Only that’s not what has happened. Instead, you’ve been more likely to read the name Tom Henning Ørevbø than commentaries contextualizing Iniesta’s injury time rocket, which is pathetic. The Finnish referee who officiated Barcelona’s last venture to Stamford Brdige, Tom Henning Ørevbø should never take precedence over Andrés Iniesta.

What would have happened if Ørevbø’s made the right calls, the coverage wistfully implies, not bothering to question whether the premise is correct. Was Chelsea so wronged by the officials’ perceived mistakes that now, three years later, we should be treating this match as some kind of breaking point? What happened to all the other matches we’ve complained about over the years? Why aren’t we dusting off that indignation every time there’s a rematch?

Perhaps those matches stay in the closet because they didn’t happen in Champions League. They didn’t happen between Barcelona and Chelsea, and they didn’t happen in the capital of the English language-speaking soccer world.

It’s too easy to remember Michael Ballack assailing Ørevbø. It’s too easy to remember Didier Drogba’s post match tantrum. Did Eric Abival maybe get a harsh red card in that match? I don’t know. I forget. I haven’t seen that video in a while. I only know what I’ve seen over and over again, and after three years, I’m matching the story to those behaviors.

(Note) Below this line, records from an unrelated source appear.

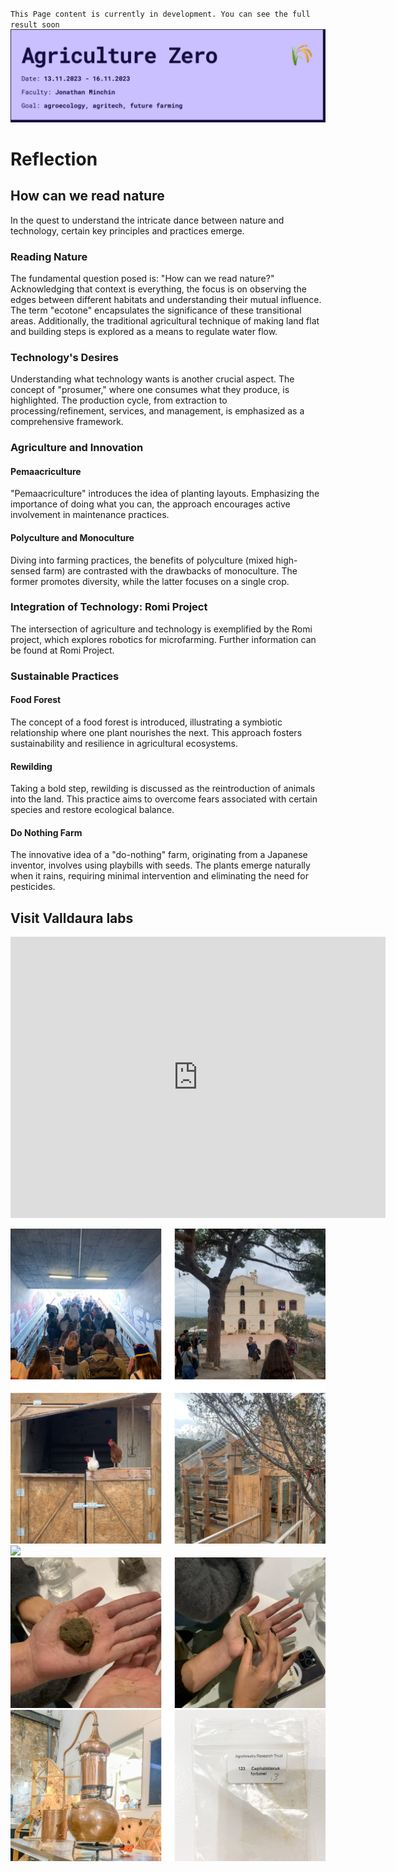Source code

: `This Page content is currently in development. You can see the full result soon`
![](../../images/Bearbeitet/AgriZeroCover.png)
# Reflection



## How can we read nature
In the quest to understand the intricate dance between nature and technology, certain key principles and practices emerge.

### Reading Nature
The fundamental question posed is: "How can we read nature?" Acknowledging that context is everything, the focus is on observing the edges between different habitats and understanding their mutual influence. The term "ecotone" encapsulates the significance of these transitional areas. Additionally, the traditional agricultural technique of making land flat and building steps is explored as a means to regulate water flow.

### Technology's Desires
Understanding what technology wants is another crucial aspect. The concept of "prosumer," where one consumes what they produce, is highlighted. The production cycle, from extraction to processing/refinement, services, and management, is emphasized as a comprehensive framework.

### Agriculture and Innovation
#### Pemaacriculture
"Pemaacriculture" introduces the idea of planting layouts. Emphasizing the importance of doing what you can, the approach encourages active involvement in maintenance practices.

#### Polyculture and Monoculture
Diving into farming practices, the benefits of polyculture (mixed high-sensed farm) are contrasted with the drawbacks of monoculture. The former promotes diversity, while the latter focuses on a single crop.

### Integration of Technology: Romi Project
The intersection of agriculture and technology is exemplified by the Romi project, which explores robotics for microfarming. Further information can be found at Romi Project.

### Sustainable Practices
#### Food Forest
The concept of a food forest is introduced, illustrating a symbiotic relationship where one plant nourishes the next. This approach fosters sustainability and resilience in agricultural ecosystems.

#### Rewilding
Taking a bold step, rewilding is discussed as the reintroduction of animals into the land. This practice aims to overcome fears associated with certain species and restore ecological balance.

#### Do Nothing Farm
The innovative idea of a "do-nothing" farm, originating from a Japanese inventor, involves using playbills with seeds. The plants emerge naturally when it rains, requiring minimal intervention and eliminating the need for pesticides.


## Visit Valldaura labs

<iframe src="https://www.google.com/maps/embed?pb=!1m28!1m12!1m3!1d11963.472849478958!2d2.133919911969268!3d41.44208114068382!2m3!1f0!2f0!3f0!3m2!1i1024!2i768!4f13.1!4m13!3e2!4m5!1s0x12a4bd5939e03c59%3A0xb365f5ab1b5c35f3!2sMundet%2C%20Barcelona!3m2!1d41.4354003!2d2.1477766!4m5!1s0x12a49714956535d9%3A0x811d532657a72706!2sValldaura%20Labs%20(IAAC)%2C%20BV-1415%2C%2008290%20Cerdanyola%20del%20Vall%C3%A8s%2C%20Barcelona!3m2!1d41.4501317!2d2.1335078!5e0!3m2!1sen!2ses!4v1701036079717!5m2!1sen!2ses" width="600" height="450" style="border:0;" allowfullscreen="" loading="lazy" referrerpolicy="no-referrer-when-downgrade"></iframe>

![](../../images/Bearbeitet/valldaura.png)
![](../../images/Bearbeitet/Plants.png)
![](../../images/Bearbeitet/Soil.png)
![](../../images/Bearbeitet/essentialOil.png)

Surely, nobody would react like this unless they were truly wronged:

Never mind all the other times Chelsea has mustered disproportionately strong reactions to on-field setbacks. Particularly when Ballack was a regular at Stamford Bridge, no official was safe. It’s an attitude that not only can be traced back to José Mourinho’s days at Chelsea but has been endemic to all of Mourinho’s sides. The 2009 outbursts were the problem, not the symptom.

And so we’re left with a confluence of factors that have shaped history. You’ve got a high stakes event, clash of styles that fuels the fire, referee that seems to miss some calls, and team infamous for their on-field conniptions. Three years later, when the edges of our pictures are worn round like corners of old baseball cards, we’re left with an image painted by the most invested: Chelsea was cheated.

And they say history’s written by the victors. In this case, it was written by those who just kept talking.

What would have happened if Chelsea had held on? For the first time ever, there would have been a Champions League final rematch. Chelsea would have met Manchester United in Rome and either fulfilled the destiny Roman Abramovich bought or made United, winners of back-to-back Champions League titles, the blueprint for world soccer. As Graham Hunter recently noted to the BBC, Barcelona likely changes course, concluding they can’t compete with England’s strength in Europe. With their hybrid of Barcelona style and English strength, they end up trying to beat Real Madrid at their own game, a fight they’re not likely to win.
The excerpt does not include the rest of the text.